A. International Relations Minor

The minor in international relations examines global governance.  Among the core issues are international conflict, inter-state cooperation, growing global integration, the role of international institutions and global nonprofit organizations, and the development and extension of international law.  This minor is recommended for those seeking employment in the US State Department, Department of Defense, International business, The United Nations, Homeland Security and global non-profits. Students completing the international relations minor must take PLS340 International Politics.

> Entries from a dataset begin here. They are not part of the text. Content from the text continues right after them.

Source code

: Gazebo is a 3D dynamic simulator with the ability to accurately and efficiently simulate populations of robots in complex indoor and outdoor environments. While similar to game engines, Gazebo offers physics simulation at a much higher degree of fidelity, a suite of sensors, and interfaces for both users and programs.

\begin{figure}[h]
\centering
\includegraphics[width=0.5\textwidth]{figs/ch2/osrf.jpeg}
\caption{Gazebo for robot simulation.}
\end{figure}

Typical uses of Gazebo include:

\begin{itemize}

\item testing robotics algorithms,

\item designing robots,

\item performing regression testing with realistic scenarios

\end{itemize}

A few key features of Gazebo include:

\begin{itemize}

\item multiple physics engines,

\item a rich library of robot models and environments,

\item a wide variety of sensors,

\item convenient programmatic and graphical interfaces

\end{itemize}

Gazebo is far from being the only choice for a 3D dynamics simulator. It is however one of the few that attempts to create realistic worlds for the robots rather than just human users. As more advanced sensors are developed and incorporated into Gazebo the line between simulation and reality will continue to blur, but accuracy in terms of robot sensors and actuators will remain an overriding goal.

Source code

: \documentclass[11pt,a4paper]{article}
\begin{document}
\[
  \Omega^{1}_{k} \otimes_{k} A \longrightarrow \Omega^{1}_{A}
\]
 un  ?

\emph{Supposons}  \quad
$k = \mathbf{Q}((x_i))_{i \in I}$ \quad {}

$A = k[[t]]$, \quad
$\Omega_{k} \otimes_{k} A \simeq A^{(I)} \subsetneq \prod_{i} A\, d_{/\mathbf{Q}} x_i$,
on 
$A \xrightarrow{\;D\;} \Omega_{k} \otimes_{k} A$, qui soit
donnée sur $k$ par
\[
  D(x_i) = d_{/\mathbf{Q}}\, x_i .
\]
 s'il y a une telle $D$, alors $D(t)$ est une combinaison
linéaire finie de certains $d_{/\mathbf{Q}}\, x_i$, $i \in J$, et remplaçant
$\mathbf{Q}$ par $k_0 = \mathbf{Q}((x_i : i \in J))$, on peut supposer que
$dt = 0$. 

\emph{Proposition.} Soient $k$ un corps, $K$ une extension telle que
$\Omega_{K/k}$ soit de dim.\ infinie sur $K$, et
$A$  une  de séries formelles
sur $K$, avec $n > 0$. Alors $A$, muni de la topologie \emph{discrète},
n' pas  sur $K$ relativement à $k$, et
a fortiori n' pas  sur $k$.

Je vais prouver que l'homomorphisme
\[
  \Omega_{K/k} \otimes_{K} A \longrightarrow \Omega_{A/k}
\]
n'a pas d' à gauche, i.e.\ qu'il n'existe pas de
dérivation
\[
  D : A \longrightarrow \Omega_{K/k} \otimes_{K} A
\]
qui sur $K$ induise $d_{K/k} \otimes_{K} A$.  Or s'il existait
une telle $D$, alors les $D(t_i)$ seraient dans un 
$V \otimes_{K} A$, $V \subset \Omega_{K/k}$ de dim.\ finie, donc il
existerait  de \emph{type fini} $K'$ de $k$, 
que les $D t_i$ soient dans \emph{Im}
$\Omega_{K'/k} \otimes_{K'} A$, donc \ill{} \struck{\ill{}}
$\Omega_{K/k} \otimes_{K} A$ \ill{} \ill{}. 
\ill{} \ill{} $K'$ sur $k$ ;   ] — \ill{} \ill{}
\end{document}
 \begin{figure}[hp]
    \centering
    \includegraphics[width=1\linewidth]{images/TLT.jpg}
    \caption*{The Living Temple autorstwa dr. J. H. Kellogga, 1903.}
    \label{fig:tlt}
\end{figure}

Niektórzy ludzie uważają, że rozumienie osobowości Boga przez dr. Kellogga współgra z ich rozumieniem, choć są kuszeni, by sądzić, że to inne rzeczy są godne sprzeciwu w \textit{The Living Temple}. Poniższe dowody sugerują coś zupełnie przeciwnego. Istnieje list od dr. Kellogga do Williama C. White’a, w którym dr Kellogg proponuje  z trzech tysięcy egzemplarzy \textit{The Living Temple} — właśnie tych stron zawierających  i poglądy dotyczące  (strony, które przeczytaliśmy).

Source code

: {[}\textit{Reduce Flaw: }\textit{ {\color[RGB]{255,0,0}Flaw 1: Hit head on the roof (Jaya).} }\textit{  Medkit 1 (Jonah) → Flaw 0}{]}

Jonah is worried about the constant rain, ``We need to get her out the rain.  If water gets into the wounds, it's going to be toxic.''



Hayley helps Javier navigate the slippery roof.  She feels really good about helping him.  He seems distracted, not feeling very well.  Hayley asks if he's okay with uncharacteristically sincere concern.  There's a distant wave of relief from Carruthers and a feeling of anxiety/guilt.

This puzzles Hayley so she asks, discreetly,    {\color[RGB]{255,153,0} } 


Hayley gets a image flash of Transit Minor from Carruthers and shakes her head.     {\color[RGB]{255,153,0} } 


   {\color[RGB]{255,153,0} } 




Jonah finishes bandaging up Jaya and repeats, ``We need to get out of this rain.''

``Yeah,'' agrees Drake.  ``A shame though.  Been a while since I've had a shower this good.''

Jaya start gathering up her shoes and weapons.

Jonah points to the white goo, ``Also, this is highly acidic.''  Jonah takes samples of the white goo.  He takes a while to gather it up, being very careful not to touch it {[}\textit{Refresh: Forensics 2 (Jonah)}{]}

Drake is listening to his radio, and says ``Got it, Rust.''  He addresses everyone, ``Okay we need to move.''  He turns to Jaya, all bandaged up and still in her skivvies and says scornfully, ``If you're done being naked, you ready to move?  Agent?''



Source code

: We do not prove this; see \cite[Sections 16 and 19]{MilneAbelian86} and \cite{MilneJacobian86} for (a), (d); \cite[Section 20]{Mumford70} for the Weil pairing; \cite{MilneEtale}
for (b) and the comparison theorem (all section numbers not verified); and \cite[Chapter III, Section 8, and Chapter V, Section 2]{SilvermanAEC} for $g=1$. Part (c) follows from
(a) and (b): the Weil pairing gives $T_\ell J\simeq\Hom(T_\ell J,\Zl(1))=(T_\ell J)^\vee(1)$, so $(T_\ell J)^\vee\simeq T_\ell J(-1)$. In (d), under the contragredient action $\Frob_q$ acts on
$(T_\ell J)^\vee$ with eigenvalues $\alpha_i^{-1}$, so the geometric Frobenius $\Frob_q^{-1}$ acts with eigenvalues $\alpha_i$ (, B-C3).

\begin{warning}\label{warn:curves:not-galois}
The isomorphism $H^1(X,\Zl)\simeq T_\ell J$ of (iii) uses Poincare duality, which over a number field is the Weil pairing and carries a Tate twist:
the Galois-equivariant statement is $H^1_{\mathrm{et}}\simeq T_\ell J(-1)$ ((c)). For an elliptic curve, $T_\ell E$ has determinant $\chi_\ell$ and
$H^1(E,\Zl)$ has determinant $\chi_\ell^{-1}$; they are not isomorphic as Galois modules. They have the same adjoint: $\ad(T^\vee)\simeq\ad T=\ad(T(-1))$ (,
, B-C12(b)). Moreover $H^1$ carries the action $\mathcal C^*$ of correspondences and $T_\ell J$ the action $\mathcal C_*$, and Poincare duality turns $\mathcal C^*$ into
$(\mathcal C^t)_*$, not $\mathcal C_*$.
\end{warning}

In addition they will be required to take fifteen (15) credits from the following courses:  PLS341, PLS342, PLS343, PLS345, PLS347, PLS435, PLS440, PLS444, PLS472, PLS481 or PLS537.

B. Legal Studies Minor

The legal studies minor explores the role of the law in society.  This includes a close look at legal history and philosophy as well as legal institutions at all levels of government.  This minor focuses on one of the most important institutions of Western Civilization, and on particular contributions of American institutions, and, as such, its study makes an important contribution to the study of the liberal arts.  Moreover, this minor is intended to help students reflect on and prepare for making career choices in fields such as law, court administration, law enforcement, and dispute resolution.  Students completing the legal studies minor must take PLS337, PLS320, PLS367 and PLS537.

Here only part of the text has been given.